The separating partitions proposed in the present paper make it possible to obtain simple asymptotically efficient estimates for a broad class of families of distributions.
Let a family of probability measures \(\mathcal P=\{P_\theta;\ \theta\in\Theta\}\) be given on the space \(\{\mathfrak X,\mathfrak A\}\); we shall assume that \(P_\theta=P_{\theta'}\) implies \(\theta=\theta'\). A partition of the space \(\mathfrak X\) into disjoint sets \(A_1,\ldots,A_s\), \(A_1\cup\cdots\cup A_s=\mathfrak X\), will be called separating the family \(\mathcal P\) if from \(P_\theta(A_i)=P_{\theta'}(A_i)\) for \(i=1,\ldots,s\) it follows that \(\theta=\theta'\).
We shall denote by \(r(\mathcal P)\) the minimal cardinality of a finite partition separating the family \(\mathcal P\); if no finite separating partition exists, we put \(r(\mathcal P)=\infty\).
Separating partitions define simple consistent estimates of the parameter \(\theta\).
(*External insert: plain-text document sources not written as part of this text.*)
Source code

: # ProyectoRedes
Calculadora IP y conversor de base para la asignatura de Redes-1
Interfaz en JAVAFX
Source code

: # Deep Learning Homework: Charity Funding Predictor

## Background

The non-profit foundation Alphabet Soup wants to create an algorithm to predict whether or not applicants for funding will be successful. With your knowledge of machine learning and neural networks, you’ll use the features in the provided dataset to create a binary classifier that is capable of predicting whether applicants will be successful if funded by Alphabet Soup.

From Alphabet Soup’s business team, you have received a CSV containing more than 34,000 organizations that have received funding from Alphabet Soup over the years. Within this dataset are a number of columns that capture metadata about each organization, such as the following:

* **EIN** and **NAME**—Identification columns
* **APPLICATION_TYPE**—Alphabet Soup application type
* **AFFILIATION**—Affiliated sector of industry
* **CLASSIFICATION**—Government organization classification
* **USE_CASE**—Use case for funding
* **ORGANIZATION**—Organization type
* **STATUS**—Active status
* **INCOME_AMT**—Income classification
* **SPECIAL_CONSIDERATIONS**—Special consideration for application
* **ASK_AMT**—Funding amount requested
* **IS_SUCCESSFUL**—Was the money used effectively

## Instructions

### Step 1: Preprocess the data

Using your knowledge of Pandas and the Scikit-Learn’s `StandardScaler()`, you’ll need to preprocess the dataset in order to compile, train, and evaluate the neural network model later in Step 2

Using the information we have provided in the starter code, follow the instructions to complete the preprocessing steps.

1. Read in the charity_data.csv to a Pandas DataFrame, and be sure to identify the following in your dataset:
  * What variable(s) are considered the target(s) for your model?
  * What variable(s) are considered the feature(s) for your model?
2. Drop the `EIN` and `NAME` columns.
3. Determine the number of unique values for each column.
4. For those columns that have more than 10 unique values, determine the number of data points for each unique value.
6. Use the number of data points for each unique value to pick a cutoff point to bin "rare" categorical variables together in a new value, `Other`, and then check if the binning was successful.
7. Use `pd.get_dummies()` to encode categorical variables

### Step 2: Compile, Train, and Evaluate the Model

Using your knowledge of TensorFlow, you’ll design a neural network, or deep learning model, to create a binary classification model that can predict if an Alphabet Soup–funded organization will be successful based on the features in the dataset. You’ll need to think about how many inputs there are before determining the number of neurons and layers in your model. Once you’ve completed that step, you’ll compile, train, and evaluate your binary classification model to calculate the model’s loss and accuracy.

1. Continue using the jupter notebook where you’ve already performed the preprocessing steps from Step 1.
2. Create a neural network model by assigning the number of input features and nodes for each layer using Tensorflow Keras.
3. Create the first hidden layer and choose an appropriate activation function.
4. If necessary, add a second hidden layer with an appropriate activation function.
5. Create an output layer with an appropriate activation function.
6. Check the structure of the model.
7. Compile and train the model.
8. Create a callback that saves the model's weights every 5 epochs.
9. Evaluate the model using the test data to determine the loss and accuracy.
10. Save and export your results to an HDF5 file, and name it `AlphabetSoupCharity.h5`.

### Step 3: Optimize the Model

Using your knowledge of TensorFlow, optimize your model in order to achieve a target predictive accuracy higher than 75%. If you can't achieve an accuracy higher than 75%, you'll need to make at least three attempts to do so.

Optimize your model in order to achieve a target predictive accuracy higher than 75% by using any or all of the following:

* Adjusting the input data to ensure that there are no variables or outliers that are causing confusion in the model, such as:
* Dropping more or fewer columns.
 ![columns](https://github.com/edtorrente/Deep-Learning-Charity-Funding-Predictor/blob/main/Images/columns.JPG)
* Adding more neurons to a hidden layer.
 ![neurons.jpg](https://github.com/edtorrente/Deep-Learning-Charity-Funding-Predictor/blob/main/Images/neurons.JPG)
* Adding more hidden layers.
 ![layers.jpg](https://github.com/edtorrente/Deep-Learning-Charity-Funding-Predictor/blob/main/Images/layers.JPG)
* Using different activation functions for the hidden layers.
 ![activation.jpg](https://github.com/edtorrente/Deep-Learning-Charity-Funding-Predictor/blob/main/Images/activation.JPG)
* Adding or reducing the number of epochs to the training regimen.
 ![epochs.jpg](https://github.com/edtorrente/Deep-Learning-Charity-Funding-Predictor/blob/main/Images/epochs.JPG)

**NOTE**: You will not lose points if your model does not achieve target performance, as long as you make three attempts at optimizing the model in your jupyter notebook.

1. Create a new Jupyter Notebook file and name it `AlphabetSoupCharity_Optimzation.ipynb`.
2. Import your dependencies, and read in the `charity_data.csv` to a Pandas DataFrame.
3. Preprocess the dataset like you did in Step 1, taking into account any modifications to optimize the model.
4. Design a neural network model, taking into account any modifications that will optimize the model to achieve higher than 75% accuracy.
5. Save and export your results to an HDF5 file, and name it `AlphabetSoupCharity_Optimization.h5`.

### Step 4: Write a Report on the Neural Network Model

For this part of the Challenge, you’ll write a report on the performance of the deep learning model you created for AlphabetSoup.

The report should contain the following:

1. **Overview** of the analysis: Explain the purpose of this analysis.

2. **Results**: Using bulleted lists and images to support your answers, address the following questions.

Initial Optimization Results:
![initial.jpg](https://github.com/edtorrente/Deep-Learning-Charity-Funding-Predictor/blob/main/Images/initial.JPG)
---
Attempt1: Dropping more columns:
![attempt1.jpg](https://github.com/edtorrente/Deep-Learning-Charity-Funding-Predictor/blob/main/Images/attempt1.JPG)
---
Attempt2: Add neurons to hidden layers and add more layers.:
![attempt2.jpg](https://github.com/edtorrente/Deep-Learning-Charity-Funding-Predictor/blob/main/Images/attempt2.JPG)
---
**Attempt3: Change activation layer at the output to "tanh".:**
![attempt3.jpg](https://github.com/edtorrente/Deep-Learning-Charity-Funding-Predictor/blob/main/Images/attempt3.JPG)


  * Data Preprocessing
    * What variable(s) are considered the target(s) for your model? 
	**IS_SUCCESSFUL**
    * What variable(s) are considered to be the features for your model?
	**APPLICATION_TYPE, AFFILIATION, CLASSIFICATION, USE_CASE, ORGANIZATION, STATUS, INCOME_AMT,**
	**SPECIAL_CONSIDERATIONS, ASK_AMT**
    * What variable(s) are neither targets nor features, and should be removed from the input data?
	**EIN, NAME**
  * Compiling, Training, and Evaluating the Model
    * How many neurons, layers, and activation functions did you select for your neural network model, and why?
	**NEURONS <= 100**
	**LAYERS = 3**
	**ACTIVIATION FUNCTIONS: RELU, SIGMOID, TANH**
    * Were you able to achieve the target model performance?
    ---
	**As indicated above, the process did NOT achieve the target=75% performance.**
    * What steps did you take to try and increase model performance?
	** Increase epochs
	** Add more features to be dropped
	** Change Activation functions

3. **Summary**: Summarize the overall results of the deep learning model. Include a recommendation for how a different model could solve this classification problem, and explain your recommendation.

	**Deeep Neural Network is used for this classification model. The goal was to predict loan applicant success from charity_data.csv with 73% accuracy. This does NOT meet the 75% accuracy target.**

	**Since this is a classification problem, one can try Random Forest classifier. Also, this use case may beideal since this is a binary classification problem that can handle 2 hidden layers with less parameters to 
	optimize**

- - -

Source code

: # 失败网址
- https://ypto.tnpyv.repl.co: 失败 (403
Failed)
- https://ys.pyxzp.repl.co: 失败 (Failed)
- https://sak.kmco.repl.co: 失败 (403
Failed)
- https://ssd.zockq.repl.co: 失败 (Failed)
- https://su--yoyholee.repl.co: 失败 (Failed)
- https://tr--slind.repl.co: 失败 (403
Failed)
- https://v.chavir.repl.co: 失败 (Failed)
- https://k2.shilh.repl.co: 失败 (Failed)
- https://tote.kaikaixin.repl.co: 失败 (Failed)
Indeed, if the partition into the sets \(A_1,\ldots,A_s\) is separating, \(\Theta\subset R^1\), and the family \(\mathcal P\) satisfies certain natural smoothness requirements with respect to the parameter, then \(\theta=\varphi(P_\theta(A_1),\ldots,P_\theta(A_s))\), and the function \(\varphi(x_1,\ldots,x_s)\) is continuous in \((x_1,\ldots,x_s)\). Now let \(X_1,\ldots,X_N,\ldots\) be independent random variables with values in \(\mathfrak X\), identically distributed according to the law \(P_\theta\). Put
\[ n_i(N)=\sum_{\substack{k:\ 1\le k\le N\\ X_k\in A_i}} 1. \]
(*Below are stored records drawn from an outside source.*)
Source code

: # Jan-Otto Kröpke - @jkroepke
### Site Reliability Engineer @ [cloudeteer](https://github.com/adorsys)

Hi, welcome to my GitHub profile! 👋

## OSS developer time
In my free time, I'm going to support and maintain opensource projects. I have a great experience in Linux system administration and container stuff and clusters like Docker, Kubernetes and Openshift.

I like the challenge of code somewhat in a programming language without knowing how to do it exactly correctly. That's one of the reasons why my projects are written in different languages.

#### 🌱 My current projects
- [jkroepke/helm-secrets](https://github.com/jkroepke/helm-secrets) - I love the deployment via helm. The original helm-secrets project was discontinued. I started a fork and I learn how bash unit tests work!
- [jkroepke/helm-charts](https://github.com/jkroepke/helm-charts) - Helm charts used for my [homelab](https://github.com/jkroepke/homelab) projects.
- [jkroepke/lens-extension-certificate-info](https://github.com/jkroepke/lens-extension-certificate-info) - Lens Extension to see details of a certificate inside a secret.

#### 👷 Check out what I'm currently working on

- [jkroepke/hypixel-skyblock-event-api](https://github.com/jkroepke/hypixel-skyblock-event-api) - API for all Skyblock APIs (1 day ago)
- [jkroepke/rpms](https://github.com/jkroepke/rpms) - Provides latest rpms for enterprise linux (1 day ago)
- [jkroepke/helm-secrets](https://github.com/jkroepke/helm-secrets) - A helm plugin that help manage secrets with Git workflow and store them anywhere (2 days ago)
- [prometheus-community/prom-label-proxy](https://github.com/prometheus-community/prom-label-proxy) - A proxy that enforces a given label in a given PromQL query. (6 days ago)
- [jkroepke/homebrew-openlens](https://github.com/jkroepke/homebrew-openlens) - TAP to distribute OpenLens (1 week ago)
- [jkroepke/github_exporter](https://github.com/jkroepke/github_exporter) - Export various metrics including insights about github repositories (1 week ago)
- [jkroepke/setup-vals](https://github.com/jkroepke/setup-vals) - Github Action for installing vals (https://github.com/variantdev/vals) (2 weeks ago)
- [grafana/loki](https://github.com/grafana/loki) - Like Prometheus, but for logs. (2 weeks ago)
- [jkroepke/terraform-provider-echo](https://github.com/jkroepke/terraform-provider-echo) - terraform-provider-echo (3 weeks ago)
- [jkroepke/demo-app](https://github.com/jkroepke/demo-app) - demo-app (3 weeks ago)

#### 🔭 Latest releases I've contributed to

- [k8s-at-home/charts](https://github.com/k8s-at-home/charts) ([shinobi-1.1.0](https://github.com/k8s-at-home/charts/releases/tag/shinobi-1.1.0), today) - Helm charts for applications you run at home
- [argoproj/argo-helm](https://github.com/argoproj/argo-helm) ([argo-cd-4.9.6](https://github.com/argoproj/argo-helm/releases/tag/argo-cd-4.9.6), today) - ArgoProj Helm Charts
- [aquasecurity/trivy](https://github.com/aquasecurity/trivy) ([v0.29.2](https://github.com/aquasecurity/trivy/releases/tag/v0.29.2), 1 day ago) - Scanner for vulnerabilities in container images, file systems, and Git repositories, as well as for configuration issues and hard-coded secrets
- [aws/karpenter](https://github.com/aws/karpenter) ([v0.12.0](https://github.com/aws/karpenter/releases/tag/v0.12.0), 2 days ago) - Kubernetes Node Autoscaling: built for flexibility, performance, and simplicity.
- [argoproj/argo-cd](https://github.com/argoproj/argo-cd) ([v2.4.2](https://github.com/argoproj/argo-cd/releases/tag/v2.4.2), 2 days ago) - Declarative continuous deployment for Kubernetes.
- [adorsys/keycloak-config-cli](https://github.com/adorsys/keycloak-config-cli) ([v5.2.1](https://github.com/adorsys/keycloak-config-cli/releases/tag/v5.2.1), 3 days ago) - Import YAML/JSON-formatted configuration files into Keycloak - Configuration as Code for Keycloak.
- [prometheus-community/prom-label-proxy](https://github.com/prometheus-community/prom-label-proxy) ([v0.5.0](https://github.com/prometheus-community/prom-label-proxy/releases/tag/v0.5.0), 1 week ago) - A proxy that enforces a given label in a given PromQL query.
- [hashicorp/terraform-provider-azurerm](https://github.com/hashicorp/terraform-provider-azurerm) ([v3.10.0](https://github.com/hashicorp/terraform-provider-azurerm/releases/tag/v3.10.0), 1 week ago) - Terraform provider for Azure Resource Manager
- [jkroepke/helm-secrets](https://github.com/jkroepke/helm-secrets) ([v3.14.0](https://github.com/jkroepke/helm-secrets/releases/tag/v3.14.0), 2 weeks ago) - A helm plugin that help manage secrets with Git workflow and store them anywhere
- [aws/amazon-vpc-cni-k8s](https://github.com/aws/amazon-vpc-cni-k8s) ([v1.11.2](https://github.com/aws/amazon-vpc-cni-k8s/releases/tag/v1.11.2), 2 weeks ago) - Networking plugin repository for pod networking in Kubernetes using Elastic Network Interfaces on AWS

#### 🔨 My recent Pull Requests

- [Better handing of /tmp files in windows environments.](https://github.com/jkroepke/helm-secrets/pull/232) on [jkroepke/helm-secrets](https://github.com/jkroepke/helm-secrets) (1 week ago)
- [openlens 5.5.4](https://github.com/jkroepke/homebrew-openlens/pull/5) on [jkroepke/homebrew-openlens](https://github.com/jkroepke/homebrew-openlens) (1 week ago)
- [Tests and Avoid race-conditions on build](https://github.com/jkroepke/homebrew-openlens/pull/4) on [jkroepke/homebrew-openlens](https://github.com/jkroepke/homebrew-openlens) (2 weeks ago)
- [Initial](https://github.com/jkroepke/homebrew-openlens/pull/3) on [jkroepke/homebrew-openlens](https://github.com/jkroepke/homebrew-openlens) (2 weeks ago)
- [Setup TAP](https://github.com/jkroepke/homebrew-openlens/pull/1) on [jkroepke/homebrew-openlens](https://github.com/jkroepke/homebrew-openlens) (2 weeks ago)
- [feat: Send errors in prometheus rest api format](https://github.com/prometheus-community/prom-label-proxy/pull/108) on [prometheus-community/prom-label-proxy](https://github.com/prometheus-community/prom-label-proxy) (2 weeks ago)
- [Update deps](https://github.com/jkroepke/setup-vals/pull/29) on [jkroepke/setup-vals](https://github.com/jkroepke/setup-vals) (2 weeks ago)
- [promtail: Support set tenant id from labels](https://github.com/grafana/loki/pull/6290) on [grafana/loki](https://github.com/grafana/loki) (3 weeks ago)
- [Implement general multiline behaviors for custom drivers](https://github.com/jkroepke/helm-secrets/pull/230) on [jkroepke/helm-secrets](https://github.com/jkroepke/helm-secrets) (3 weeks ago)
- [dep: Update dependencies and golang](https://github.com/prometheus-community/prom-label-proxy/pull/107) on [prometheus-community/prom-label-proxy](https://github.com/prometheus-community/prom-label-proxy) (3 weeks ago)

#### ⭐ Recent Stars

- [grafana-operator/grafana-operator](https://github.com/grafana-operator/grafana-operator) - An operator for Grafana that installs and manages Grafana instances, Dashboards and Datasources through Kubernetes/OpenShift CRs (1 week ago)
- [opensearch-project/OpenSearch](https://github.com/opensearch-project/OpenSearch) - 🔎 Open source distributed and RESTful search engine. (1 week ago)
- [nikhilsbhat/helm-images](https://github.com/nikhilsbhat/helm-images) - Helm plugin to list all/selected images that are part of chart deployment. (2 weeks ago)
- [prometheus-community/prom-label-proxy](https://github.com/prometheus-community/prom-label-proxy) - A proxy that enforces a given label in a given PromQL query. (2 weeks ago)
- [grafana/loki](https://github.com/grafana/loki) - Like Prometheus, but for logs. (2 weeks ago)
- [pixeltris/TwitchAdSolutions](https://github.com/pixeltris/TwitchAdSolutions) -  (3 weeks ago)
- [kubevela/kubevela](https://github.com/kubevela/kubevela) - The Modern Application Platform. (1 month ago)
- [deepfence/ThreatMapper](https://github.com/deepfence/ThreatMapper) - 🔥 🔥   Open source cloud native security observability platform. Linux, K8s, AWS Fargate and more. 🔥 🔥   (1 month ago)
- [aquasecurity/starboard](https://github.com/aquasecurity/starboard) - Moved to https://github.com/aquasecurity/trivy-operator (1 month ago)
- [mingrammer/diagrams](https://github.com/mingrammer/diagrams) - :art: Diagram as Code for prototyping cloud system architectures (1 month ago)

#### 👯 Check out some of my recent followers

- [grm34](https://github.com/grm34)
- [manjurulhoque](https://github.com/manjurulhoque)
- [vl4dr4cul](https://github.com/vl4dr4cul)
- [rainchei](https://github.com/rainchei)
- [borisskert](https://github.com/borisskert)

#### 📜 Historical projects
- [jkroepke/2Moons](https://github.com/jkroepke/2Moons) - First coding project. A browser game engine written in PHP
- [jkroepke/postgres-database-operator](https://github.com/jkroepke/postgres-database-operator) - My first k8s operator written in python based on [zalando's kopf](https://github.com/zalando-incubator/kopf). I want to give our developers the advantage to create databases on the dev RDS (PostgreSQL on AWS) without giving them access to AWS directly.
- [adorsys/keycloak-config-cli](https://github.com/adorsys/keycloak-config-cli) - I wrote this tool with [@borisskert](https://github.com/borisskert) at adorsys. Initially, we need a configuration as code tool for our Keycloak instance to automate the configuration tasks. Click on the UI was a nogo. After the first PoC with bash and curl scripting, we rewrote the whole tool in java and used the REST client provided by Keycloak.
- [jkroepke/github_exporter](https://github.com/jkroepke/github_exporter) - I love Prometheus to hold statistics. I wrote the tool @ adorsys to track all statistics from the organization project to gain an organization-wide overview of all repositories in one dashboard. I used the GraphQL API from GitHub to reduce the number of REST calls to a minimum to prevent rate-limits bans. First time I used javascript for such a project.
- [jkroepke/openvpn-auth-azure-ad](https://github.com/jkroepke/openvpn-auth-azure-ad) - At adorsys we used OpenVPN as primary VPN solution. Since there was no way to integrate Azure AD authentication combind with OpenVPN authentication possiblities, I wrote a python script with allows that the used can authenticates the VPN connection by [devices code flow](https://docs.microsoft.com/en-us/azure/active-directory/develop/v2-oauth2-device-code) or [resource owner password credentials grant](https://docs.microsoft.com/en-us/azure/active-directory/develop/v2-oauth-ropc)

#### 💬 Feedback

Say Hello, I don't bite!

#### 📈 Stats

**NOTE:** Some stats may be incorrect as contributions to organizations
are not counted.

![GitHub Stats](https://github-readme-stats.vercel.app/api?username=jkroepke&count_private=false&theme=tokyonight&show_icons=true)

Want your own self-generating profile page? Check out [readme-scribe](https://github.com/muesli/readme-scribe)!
It is known that \((n_1(N)/N,\ldots,n_s(N)/N)\) is a consistent estimate of the vector \((P_\theta(A_1),\ldots,P_\theta(A_s))\). Therefore
\[
\tilde\theta_N(X_1,\ldots,X_N)=\varphi(n_1(N)/N,\ldots,n_s(N)/N)
\]
will be a consistent estimate of \(\theta\). The loss of efficiency in the estimation problem that occurs under such an approach can be compensated by taking into account the corrections of Le Cam \((^1)\). As a result we have a method for constructing best asymptotically normal estimates (BAN-estimates) \((^2)\) of the parameter of a family admitting a separating partition.
From the computational point of view, the indicated method of constructing BAN-estimates is in a number of cases preferable to the maximum-likelihood method, to various generalized minimum-\(\chi^2\) methods, etc. \((^{3-8})\).
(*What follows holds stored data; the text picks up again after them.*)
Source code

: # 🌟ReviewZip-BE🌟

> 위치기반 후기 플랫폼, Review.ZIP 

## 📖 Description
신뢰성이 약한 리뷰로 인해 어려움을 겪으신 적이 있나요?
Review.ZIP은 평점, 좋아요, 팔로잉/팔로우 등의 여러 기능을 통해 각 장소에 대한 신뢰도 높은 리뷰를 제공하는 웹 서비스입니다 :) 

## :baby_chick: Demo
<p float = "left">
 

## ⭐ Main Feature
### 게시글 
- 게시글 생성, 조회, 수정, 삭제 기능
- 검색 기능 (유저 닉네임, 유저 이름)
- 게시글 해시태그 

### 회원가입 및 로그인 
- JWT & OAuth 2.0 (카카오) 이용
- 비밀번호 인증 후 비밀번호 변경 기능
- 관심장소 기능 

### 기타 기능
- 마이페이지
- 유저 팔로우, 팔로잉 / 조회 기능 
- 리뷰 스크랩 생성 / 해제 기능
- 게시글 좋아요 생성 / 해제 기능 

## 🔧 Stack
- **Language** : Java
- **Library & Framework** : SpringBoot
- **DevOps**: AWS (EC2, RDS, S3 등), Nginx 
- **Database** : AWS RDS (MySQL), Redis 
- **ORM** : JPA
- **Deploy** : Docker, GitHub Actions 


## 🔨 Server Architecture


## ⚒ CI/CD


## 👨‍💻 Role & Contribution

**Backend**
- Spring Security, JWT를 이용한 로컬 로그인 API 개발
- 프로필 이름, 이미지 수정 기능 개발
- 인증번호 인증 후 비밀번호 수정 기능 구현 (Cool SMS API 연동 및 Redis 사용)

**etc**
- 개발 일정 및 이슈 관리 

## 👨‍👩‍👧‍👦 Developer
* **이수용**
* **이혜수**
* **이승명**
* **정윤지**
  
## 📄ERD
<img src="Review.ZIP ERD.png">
The study of families of distributions admitting separating partitions, and of the separating partitions themselves, is evidently also of independent interest.
In what follows we shall indicate various classes of families of distributions for which finite separating partitions exist.
- Let the family \(\mathcal P\) be finite, \(\mathcal P=\{P_1,\ldots,P_q\}\). For each pair \(P_i,P_j\) there is a set \(A_{ij}\in\mathfrak A\) such that \(P_i(A_{ij})\ne P_j(A_{ij})\). Consider the smallest algebra containing the sets \(A_{ij}\) for \(1\le i<j\le q\).
Obviously, the cardinality of this algebra does not exceed the absolute constant \(B(q)\).
Thus, for a family \(\mathscr P\) consisting of \(q\) measures,
\[
r(\mathscr P)\leqslant B(q).
\]
II. Let \(\mathscr P\) be a family of distributions on \(R^1\) whose densities with respect to Lebesgue measure are of the form
\[
p(x;\theta)=p(x-\theta);\qquad \theta\in\Theta\subset R^1.
\]
Suppose that for any interval \(\Delta\subset R^1\)
\[
\int_\Delta p(x)\,dx>0.
\]
For such a family \(r(\mathscr P)=2\). The same is also true for families of distributions on \(R^1\) whose densities have the form
\[
p(x;\sigma)=\frac1{\sigma}p\left(\frac{x}{\sigma}\right).
\]
III. We now consider the family \(\mathscr P\) of distributions \(P_{\theta,\sigma}\) on \(R^1\), whose densities with respect to Lebesgue measure have the form
\[
p(x;\theta,\sigma)=\frac1{\sigma}p\left(\frac{x-\theta}{\sigma}\right),
\]
where \(\theta\in\Theta,\ \sigma\in\Sigma,\ \sigma>0\). Suppose that \(\Theta\) and \(\Sigma\) contain nondegenerate intervals \(\Theta_1\) and \(\Sigma_1\), that \(P_{\theta,\sigma}(A)\) is continuous on \(\Theta_1\times\Sigma_1\) for all \(A\in\mathfrak A\), and that for any interval \(\Delta\)
\[
\int_\Delta p(x)\,dx>0.
\]
Then it follows from simple topological considerations that \(r(\mathscr P)\geqslant 3\). Consider the partition \((A_1,A_2,A_3)\), where \(A_1=(-\infty,-1)\), \(A_2=(-1,0)\), \(A_3=(0,+\infty)\). We have
\[
P_{\theta,\sigma}(A_2)=\int_{-1/\sigma-\theta/\sigma}^{-\theta/\sigma} p(x)\,dx; \tag{1}
\]
\[
P_{\theta,\sigma}(A_3)=\int_{-\theta/\sigma}^{+\infty} p(x)\,dx. \tag{2}
\]
Take two distinct parameter points \((\theta_1,\sigma_1)\) and \((\theta_2,\sigma_2)\). If \(\theta_1/\sigma_1\ne\theta_2/\sigma_2\), then \(P_{\theta_1,\sigma_1}\) and \(P_{\theta_2,\sigma_2}\) are distinct, in view of (2), on the set \(A_3\); but if \(\theta_1/\sigma_1=\theta_2/\sigma_2\), then \(\sigma_1\ne\sigma_2\), and \(P_{\theta_1,\sigma_1}\) and \(P_{\theta_2,\sigma_2}\) are distinct on the set \(A_2\), by (1). Thus, for family III, \(r(\mathscr P)=3\).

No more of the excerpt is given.